§ RECORDED DATA
• • • •

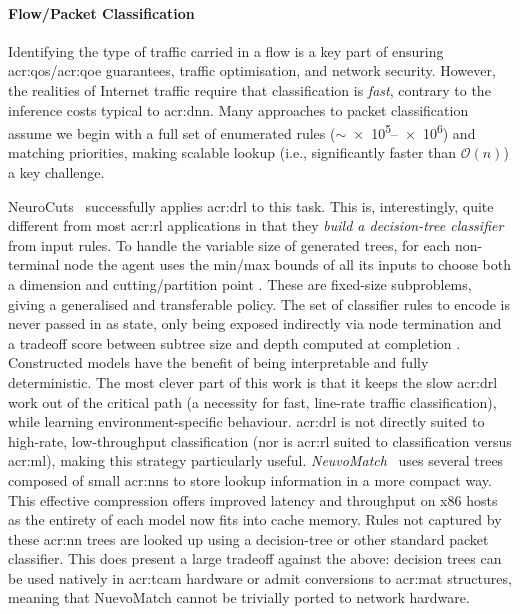 \paragraph{Flow/Packet Classification}
Identifying the type of traffic carried in a flow is a key part of ensuring \gls{acr:qos}/\gls{acr:qoe} guarantees, traffic optimisation, and network security.
However, the realities of Internet traffic require that classification is \emph{fast}, contrary to the inference costs typical to \gls{acr:dnn}.
Many approaches to packet classification assume we begin with a full set of enumerated rules ($\sim$\numrange{e5}{e6}) and matching priorities, making scalable lookup (i.e., significantly faster than $\mathcal{O}\left(n\right)$) a key challenge.

NeuroCuts~\parencite{DBLP:conf/sigcomm/LiangZJS19} successfully applies \gls{acr:drl} to this task.
This is, interestingly, quite different from most \gls{acr:rl} applications in that they \emph{build a decision-tree classifier} from input rules.
To handle the variable size of generated trees, for each non-terminal node the agent uses the min/max bounds of all its inputs \prllitstate{} to choose both a dimension and cutting/partition point \prllitact{}.
These are fixed-size subproblems, giving a generalised and transferable policy.
The set of classifier rules to encode is never passed in as state, only being exposed indirectly via node termination and a tradeoff score between subtree size and depth computed at completion \prllitreward.
Constructed models have the benefit of being interpretable and fully deterministic.
The most clever part of this work is that it keeps the slow \gls{acr:drl} work out of the critical path (a necessity for fast, line-rate traffic classification), while learning environment-specific behaviour.
\gls{acr:drl} is not directly suited to high-rate, low-throughput classification (nor is \gls{acr:rl} suited to classification versus \gls{acr:ml}), making this strategy particularly useful.
\emph{NeuvoMatch}~\parencite{DBLP:conf/sigcomm/RashelbachRS20} uses several trees composed of small \glspl{acr:nn} to store lookup information in a more compact way.
This effective compression offers improved latency and throughput on x86 hosts as the entirety of each model now fits into cache memory.
Rules not captured by these \gls{acr:nn} trees are looked up using a decision-tree or other standard packet classifier.
This does present a large tradeoff against the above: decision trees can be used natively in \gls{acr:tcam} hardware or admit conversions to \gls{acr:mat} structures, meaning that NuevoMatch cannot be trivially ported to network hardware.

• • • •

§ TASK TO COMPLETE
With the pictures removed, please retype each record exactly.

§ EXERCISE OUTPUT
 \paragraph{Flow/Packet Classification}
Identifying the type of traffic carried in a flow is a key part of ensuring \gls{acr:qos}/\gls{acr:qoe} guarantees, traffic optimisation, and network security.
However, the realities of Internet traffic require that classification is \emph{fast}, contrary to the inference costs typical to \gls{acr:dnn}.
Many approaches to packet classification assume we begin with a full set of enumerated rules ($\sim$\numrange{e5}{e6}) and matching priorities, making scalable lookup (i.e., significantly faster than $\mathcal{O}\left(n\right)$) a key challenge.

NeuroCuts~\parencite{DBLP:conf/sigcomm/LiangZJS19} successfully applies \gls{acr:drl} to this task.
This is, interestingly, quite different from most \gls{acr:rl} applications in that they \emph{build a decision-tree classifier} from input rules.
To handle the variable size of generated trees, for each non-terminal node the agent uses the min/max bounds of all its inputs \prllitstate{} to choose both a dimension and cutting/partition point \prllitact{}.
These are fixed-size subproblems, giving a generalised and transferable policy.
The set of classifier rules to encode is never passed in as state, only being exposed indirectly via node termination and a tradeoff score between subtree size and depth computed at completion \prllitreward.
Constructed models have the benefit of being interpretable and fully deterministic.
The most clever part of this work is that it keeps the slow \gls{acr:drl} work out of the critical path (a necessity for fast, line-rate traffic classification), while learning environment-specific behaviour.
\gls{acr:drl} is not directly suited to high-rate, low-throughput classification (nor is \gls{acr:rl} suited to classification versus \gls{acr:ml}), making this strategy particularly useful.
\emph{NeuvoMatch}~\parencite{DBLP:conf/sigcomm/RashelbachRS20} uses several trees composed of small \glspl{acr:nn} to store lookup information in a more compact way.
This effective compression offers improved latency and throughput on x86 hosts as the entirety of each model now fits into cache memory.
Rules not captured by these \gls{acr:nn} trees are looked up using a decision-tree or other standard packet classifier.
This does present a large tradeoff against the above: decision trees can be used natively in \gls{acr:tcam} hardware or admit conversions to \gls{acr:mat} structures, meaning that NuevoMatch cannot be trivially ported to network hardware.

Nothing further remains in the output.